Next, process 500 proceeds to act 510, where the calculated anomaly scores are stored for subsequent use in speech synthesis, after which process 500 completes. As described above, the calculated anomaly scores may be used to modulate the way in which a TTS system selects speech segments for use in generating speech so that the TTS system avoids concatenating a contiguous speech segment sequence having a phonetic anomaly with non-adjacent speech segments.
It should be appreciated that process 500 is illustrative and that there are variations of process 500. For example, although in the described embodiment, a phoneme recognizer is used, in other embodiments, any suitable ASR techniques and models (e.g., acoustic models, language models, etc.) may be employed. As another example, although in the described embodiment, anomaly scores are calculated only for the speech segment sequences identified as containing a phonetic anomaly, in other embodiments, anomaly scores may be calculated for all speech segment sequences. In such embodiments, act 506 of process 500 may be eliminated.
As described above, results of applying a phoneme recognizer (or any suitable ASR technique) to contiguous speech segment sequences may be processed using one or more rules to identify the sequences that have phonetic anomalies. In some embodiments, one or more rules may be applied to various features obtained from a contiguous speech segment sequence (e.g., using a phoneme recognizer, transcription data, output of forced alignment techniques, etc.) to determine whether the segment sequence contains a phonetic anomaly. Examples of features include, but are not limited to, phonetic context features (e.g., identity of the phoneme to which the sequence corresponds, identity of the phoneme preceding the sequence, identity of the phoneme following the sequence, etc.), duration of one or more states in a finite state machine (FSM) used to model the phoneme, duration of the phoneme, and likelihoods (e.g., log likelihoods) of one or more states in a finite state machine used to model the phoneme.
As one example of a rule, a speech segment sequence corresponding to a phoneme is identified as having an anomaly when its duration is less than 24 msec. As another example of a rule, a speech segment sequence corresponding to a phoneme is identified as having an anomaly when the log likelihood of an initial phoneme state (e.g., a state used to model the initial portion of a phoneme) and/or a last phoneme state (e.g., a state used to model the last portion of a phoneme) in the FSM used to model the phoneme is less than or equal to a threshold (e.g., 15).

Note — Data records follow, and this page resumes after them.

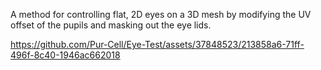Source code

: A method for controlling flat, 2D eyes on a 3D mesh by modifying the UV offset of the pupils and masking out the eye lids.



https://github.com/Pur-Cell/Eye-Test/assets/37848523/213858a6-71ff-496f-8c40-1946ac662018

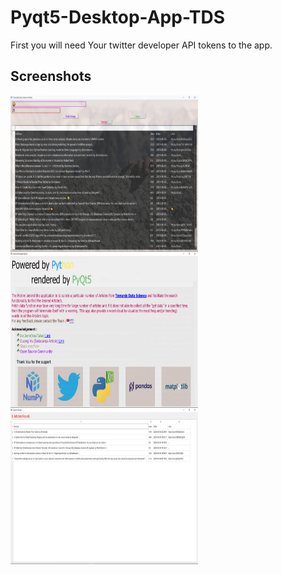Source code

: # Pyqt5-Desktop-App-TDS

First you will need Your twitter developer API tokens to the app.


## Screenshots
<img src="res/Screenshot (121).png" align="left" height="250" width="300" >
<img src="res/Screenshot (122).png" align="left" height="250" width="300" >
<img src="res/Screenshot (123).png" align="left" height="250" width="300" >


  
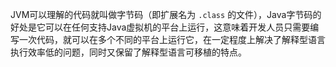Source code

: JVM可以理解的代码就叫做字节码（即扩展名为 `.class` 的文件），Java字节码的好处是它可以在任何支持Java虚拟机的平台上运行，这意味着开发人员只需要编写一次代码，就可以在多个不同的平台上运行它，在一定程度上解决了解释型语言执行效率低的问题，同时又保留了解释型语言可移植的特点。

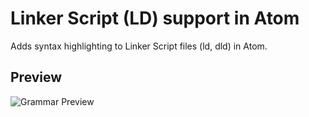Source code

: # Linker Script (LD) support in Atom

Adds syntax highlighting to Linker Script files (ld, dld) in Atom.

## Preview

![Grammar Preview][preview_grammar]

[preview_grammar]: https://user-images.githubusercontent.com/5941722/34227593-fb956076-e5cd-11e7-95b4-e550e79f97dc.png
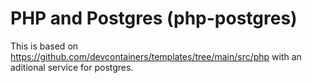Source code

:# PHP and Postgres (php-postgres)

This is based on https://github.com/devcontainers/templates/tree/main/src/php
with an aditional service for postgres.

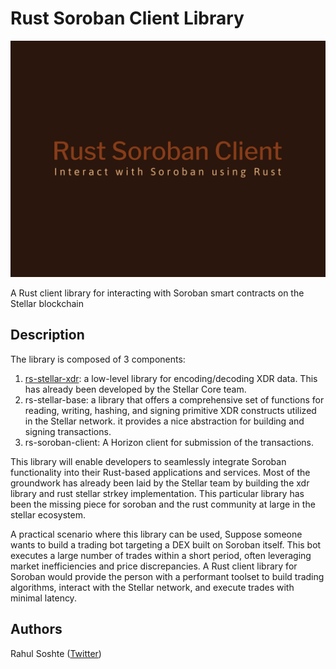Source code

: # Rust Soroban Client Library

![Soroban Logo](rust-soroban-client-logo.png)

A Rust client library for interacting with Soroban smart contracts on the Stellar blockchain

## Description

The library is composed of 3 components:

1. [rs-stellar-xdr](https://github.com/stellar/rs-stellar-xdr): a low-level library for encoding/decoding XDR data. This has already been developed by the Stellar Core team.
2. rs-stellar-base: a library that offers a comprehensive set of functions for reading, writing, hashing, and signing primitive XDR constructs utilized in the Stellar network. it provides a nice abstraction for building and signing transactions.
3. rs-soroban-client: A Horizon client for submission of the transactions.

This library will enable developers to seamlessly integrate Soroban functionality into their Rust-based applications and services. Most of the groundwork has already been laid by the Stellar team by building the xdr library and  rust stellar strkey implementation. This particular library has been the missing piece for soroban and the rust community at large in the stellar ecosystem.

A practical scenario where this library can be used,
Suppose someone wants to build a trading bot targeting a DEX built on Soroban itself. This bot executes a large number of trades within a short period, often leveraging market inefficiencies and price discrepancies.  A Rust client library for Soroban would provide the person with a performant toolset to build trading algorithms, interact with the Stellar network, and execute trades with minimal latency.

## Authors

Rahul Soshte ([Twitter](https://twitter.com/RahulSoshte))
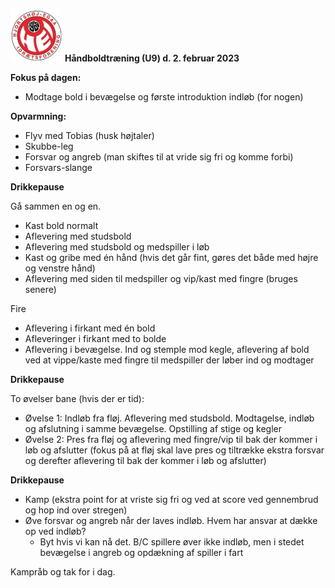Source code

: ﻿![Billedresultat for hei hÃ¥ndbold logo](../Billeder//HEILOGO.jpeg)
**Håndboldtræning (U9) d. 2. februar 2023**

**Fokus på dagen:** 

- Modtage bold i bevægelse og første introduktion indløb (for nogen) 

**Opvarmning:**

- Flyv med Tobias (husk højtaler)
- Skubbe-leg 
- Forsvar og angreb (man skiftes til at vride sig fri og komme forbi)
- Forsvars-slange

**Drikkepause**


Gå sammen en og en. 

- Kast bold normalt 
- Aflevering med studsbold
- Aflevering med studsbold og medspiller i løb
- Kast og gribe med én hånd (hvis det går fint, gøres det både med højre og venstre hånd)
- Aflevering med siden til medspiller og vip/kast med fingre (bruges senere)

Fire 

- Aflevering i firkant med én bold
- Afleveringer i firkant med to bolde
- Aflevering i bevægelse. Ind og stemple mod kegle, aflevering af bold ved at vippe/kaste med fingre til medspiller der løber ind og modtager

**Drikkepause**

To øvelser bane (hvis der er tid):

- Øvelse 1: Indløb fra fløj. Aflevering med studsbold. Modtagelse, indløb og afslutning i samme bevægelse. Opstilling af stige og kegler
- Øvelse 2: Pres fra fløj og aflevering med fingre/vip til bak der kommer i løb og afslutter (fokus på at fløj skal lave pres og tiltrække ekstra forsvar og derefter aflevering til bak der kommer i løb og afslutter)

**Drikkepause**

- Kamp (ekstra point for at vriste sig fri og ved at score ved gennembrud og hop ind over stregen)
- Øve forsvar og angreb når der laves indløb. Hvem har ansvar at dække op ved indløb?
  - Byt hvis vi kan nå det. B/C spillere øver ikke indløb, men i stedet bevægelse i angreb og opdækning af spiller i fart

Kampråb og tak for i dag.  
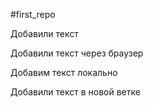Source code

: #first_repo

Добавили текст

Добавили текст через браузер

Добавим текст локально

Добавили текст в новой ветке
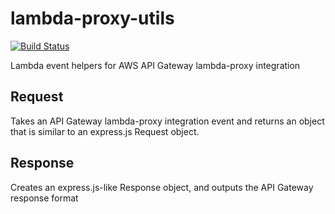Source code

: # lambda-proxy-utils
[![Build Status](https://travis-ci.org/geoffdutton/lambda-proxy-utils.svg?branch=master)](https://travis-ci.org/geoffdutton/lambda-proxy-utils)

Lambda event helpers for AWS API Gateway lambda-proxy integration

## Request
Takes an API Gateway lambda-proxy integration event and returns an object that is similar to an express.js Request object.

## Response
Creates an express.js-like Response object, and outputs the API Gateway response format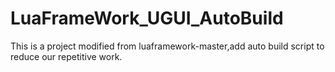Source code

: # LuaFrameWork_UGUI_AutoBuild
This is a project modified from luaframework-master,add auto build script to reduce our repetitive work.
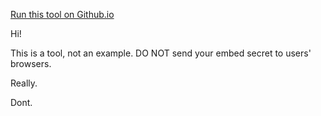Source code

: [Run this tool on Github.io](https://fabio-looker.github.io/fabio-looker)

Hi!

This is a tool, not an example.
DO NOT send your embed secret to users' browsers.

Really.

Dont.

As yet another example of a rule, a speech segment sequence corresponding to a phoneme is identified as having an anomaly when the phoneme is a front vowel, a back vowel, or a glide and the duration is either less or equal to 50 msec or greater than or equal to 300 msec.

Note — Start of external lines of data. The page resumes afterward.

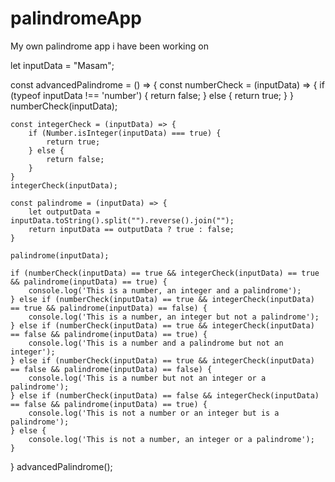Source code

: # palindromeApp
My own palindrome app i have been working on




let inputData = "Masam";

const advancedPalindrome = () => {
    const numberCheck = (inputData) => {
        if (typeof inputData !== 'number') {
            return false;
        } else {
            return true;
        }
    }
    numberCheck(inputData);

    const integerCheck = (inputData) => {
        if (Number.isInteger(inputData) === true) {
            return true;
        } else {
            return false;
        }
    }
    integerCheck(inputData);

    const palindrome = (inputData) => {
        let outputData = inputData.toString().split("").reverse().join("");
        return inputData == outputData ? true : false;
    }

    palindrome(inputData);

    if (numberCheck(inputData) == true && integerCheck(inputData) == true && palindrome(inputData) == true) {
        console.log('This is a number, an integer and a palindrome');
    } else if (numberCheck(inputData) == true && integerCheck(inputData) == true && palindrome(inputData) == false) {
        console.log('This is a number, an integer but not a palindrome');
    } else if (numberCheck(inputData) == true && integerCheck(inputData) == false && palindrome(inputData) == true) {
        console.log('This is a number and a palindrome but not an integer');
    } else if (numberCheck(inputData) == true && integerCheck(inputData) == false && palindrome(inputData) == false) {
        console.log('This is a number but not an integer or a palindrome');
    } else if (numberCheck(inputData) == false && integerCheck(inputData) == false && palindrome(inputData) == true) {
        console.log('This is not a number or an integer but is a palindrome');
    } else {
        console.log('This is not a number, an integer or a palindrome');
    }
}
advancedPalindrome();
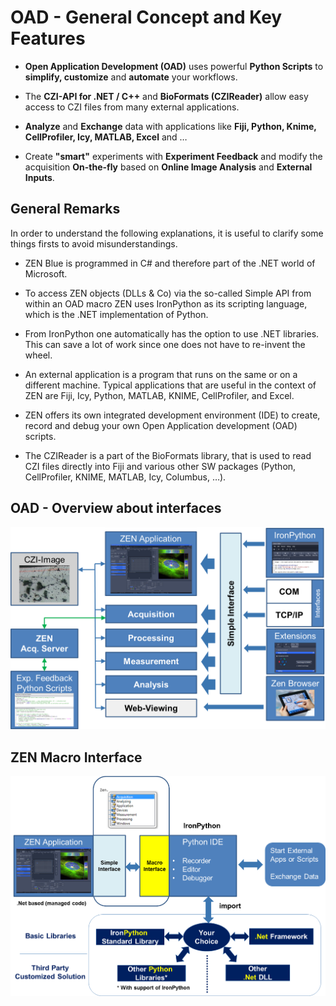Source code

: # OAD - General Concept and Key Features

* **Open Application Development (OAD)** uses powerful **Python Scripts** to **simplify, customize** and **automate** your workflows.

* The **CZI-API for .NET / C++** and **BioFormats (CZIReader)** allow easy access to CZI files from many external applications.

* **Analyze** and **Exchange** data with applications like **Fiji, Python, Knime, CellProfiler, Icy, MATLAB, Excel** and …

* Create **"smart"** experiments with **Experiment Feedback** and modify the acquisition **On-the-fly** based on **Online Image Analysis** and **External Inputs**.

## General Remarks

In order to understand the following explanations, it is useful to clarify some things firsts to avoid misunderstandings.

* ZEN Blue is programmed in C# and therefore part of the .NET world of Microsoft.

* To access ZEN objects (DLLs & Co) via the so-called Simple API from within an OAD macro ZEN uses IronPython as its scripting language, which is the .NET implementation of Python.

* From IronPython one automatically has the option to use .NET libraries. This can save a lot of work since one does not have to re-invent the wheel.

* An external application is a program that runs on the same or on a different machine. Typical applications that are useful in the context of ZEN are Fiji, Icy, Python, MATLAB, KNIME, CellProfiler, and Excel.

* ZEN offers its own integrated development environment (IDE) to create, record and debug your own Open Application development (OAD) scripts.

* The CZIReader is a part of the BioFormats library, that is used to read CZI files directly into Fiji and various other SW packages (Python, CellProfiler, KNIME, MATLAB, Icy, Columbus, …). 


## OAD - Overview about interfaces

![OAD Overview](/images/OAD_Overview.png)

## ZEN Macro Interface

![OAD - ZEN Macro Interface](/images/ZEN_Macro_Interface.png)
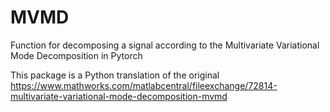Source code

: # MVMD
Function for decomposing a signal according to the Multivariate Variational Mode Decomposition in Pytorch

This package is a Python translation of the original  https://www.mathworks.com/matlabcentral/fileexchange/72814-multivariate-variational-mode-decomposition-mvmd
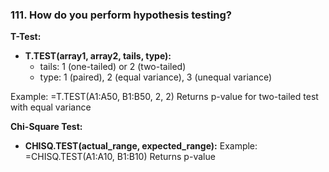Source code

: ### 111. **How do you perform hypothesis testing?**

**T-Test:**

- **T.TEST(array1, array2, tails, type):**
    - tails: 1 (one-tailed) or 2 (two-tailed)
    - type: 1 (paired), 2 (equal variance), 3 (unequal variance)

Example: =T.TEST(A1:A50, B1:B50, 2, 2)
Returns p-value for two-tailed test with equal variance

**Chi-Square Test:**

- **CHISQ.TEST(actual_range, expected_range):**
Example: =CHISQ.TEST(A1:A10, B1:B10)
Returns p-value
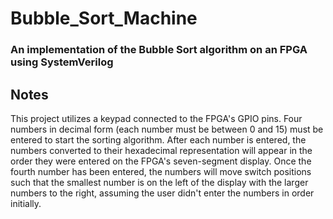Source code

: # Bubble_Sort_Machine
### An implementation of the Bubble Sort algorithm on an FPGA using SystemVerilog

## Notes
This project utilizes a keypad connected to the FPGA's GPIO pins. 
Four numbers in decimal form (each number must be between 0 and 15) must be entered to start the sorting algorithm. 
After each number is entered, the numbers converted to their hexadecimal representation will appear in the order they were entered on the FPGA's seven-segment display.
Once the fourth number has been entered, the numbers will move switch positions such that the smallest number is on the left of the display with the larger numbers to the right, assuming the user didn't enter the numbers in order initially.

As yet another example of a rule, a speech segment sequence corresponding to a phoneme is identified as having an anomaly when the phoneme is a glide, front vowel, or back vowel, preceded by a liquid, and the log likelihoods of an initial phoneme state and/or a last phoneme state of the FSM deviate from the average values of these log likelihoods (e.g., averaged over glides) by more than a standard deviation in the negative direction.

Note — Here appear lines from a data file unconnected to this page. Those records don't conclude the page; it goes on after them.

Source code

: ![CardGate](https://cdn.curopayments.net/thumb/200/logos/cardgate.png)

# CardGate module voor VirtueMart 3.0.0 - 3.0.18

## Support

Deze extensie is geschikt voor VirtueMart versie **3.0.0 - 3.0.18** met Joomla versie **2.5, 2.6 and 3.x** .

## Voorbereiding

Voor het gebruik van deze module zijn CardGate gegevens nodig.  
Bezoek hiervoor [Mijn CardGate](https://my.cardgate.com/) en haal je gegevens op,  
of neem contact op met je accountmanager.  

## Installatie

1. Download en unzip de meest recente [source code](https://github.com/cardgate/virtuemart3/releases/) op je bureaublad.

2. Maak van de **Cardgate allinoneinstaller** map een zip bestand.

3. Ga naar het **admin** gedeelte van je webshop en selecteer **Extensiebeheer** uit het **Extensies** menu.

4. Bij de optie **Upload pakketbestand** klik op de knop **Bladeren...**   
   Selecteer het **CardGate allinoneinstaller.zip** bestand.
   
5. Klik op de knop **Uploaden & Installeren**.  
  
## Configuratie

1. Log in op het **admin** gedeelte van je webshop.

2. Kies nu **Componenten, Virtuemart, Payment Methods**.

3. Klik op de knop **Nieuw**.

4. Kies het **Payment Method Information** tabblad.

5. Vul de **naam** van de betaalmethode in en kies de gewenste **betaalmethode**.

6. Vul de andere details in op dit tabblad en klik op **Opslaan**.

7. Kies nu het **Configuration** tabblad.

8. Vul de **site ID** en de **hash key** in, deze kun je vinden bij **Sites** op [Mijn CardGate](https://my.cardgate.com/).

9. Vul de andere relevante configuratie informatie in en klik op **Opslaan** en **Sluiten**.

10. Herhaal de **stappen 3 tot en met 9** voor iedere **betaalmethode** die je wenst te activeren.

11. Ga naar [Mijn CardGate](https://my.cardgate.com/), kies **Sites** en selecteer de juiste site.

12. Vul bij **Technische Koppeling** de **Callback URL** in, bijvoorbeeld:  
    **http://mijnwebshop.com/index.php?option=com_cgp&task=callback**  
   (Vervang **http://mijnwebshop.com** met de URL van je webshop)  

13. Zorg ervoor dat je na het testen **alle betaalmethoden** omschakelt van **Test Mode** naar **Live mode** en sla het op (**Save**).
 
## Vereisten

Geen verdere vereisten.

As yet another example of a rule, a speech segment sequence corresponding to a phoneme is identified as having an anomaly when the phoneme is a liquid preceded by a glide, front vowel, or a back vowel and the log likelihoods of an initial phoneme state and/or a last phoneme state of the FSM deviate from the average values of these log likelihoods by more than a standard deviation in the negative direction.
As yet another example of a rule, a speech segment sequence corresponding to a phoneme is identified as having an anomaly when the phoneme is a glide, front vowel, or a back vowel, and is preceded by a glide, front vowel, or a back vowel and the log likelihoods of an initial phoneme state and/or a last phoneme state of the FSM deviate from the average values of these log likelihoods by more than a standard deviation in the negative direction.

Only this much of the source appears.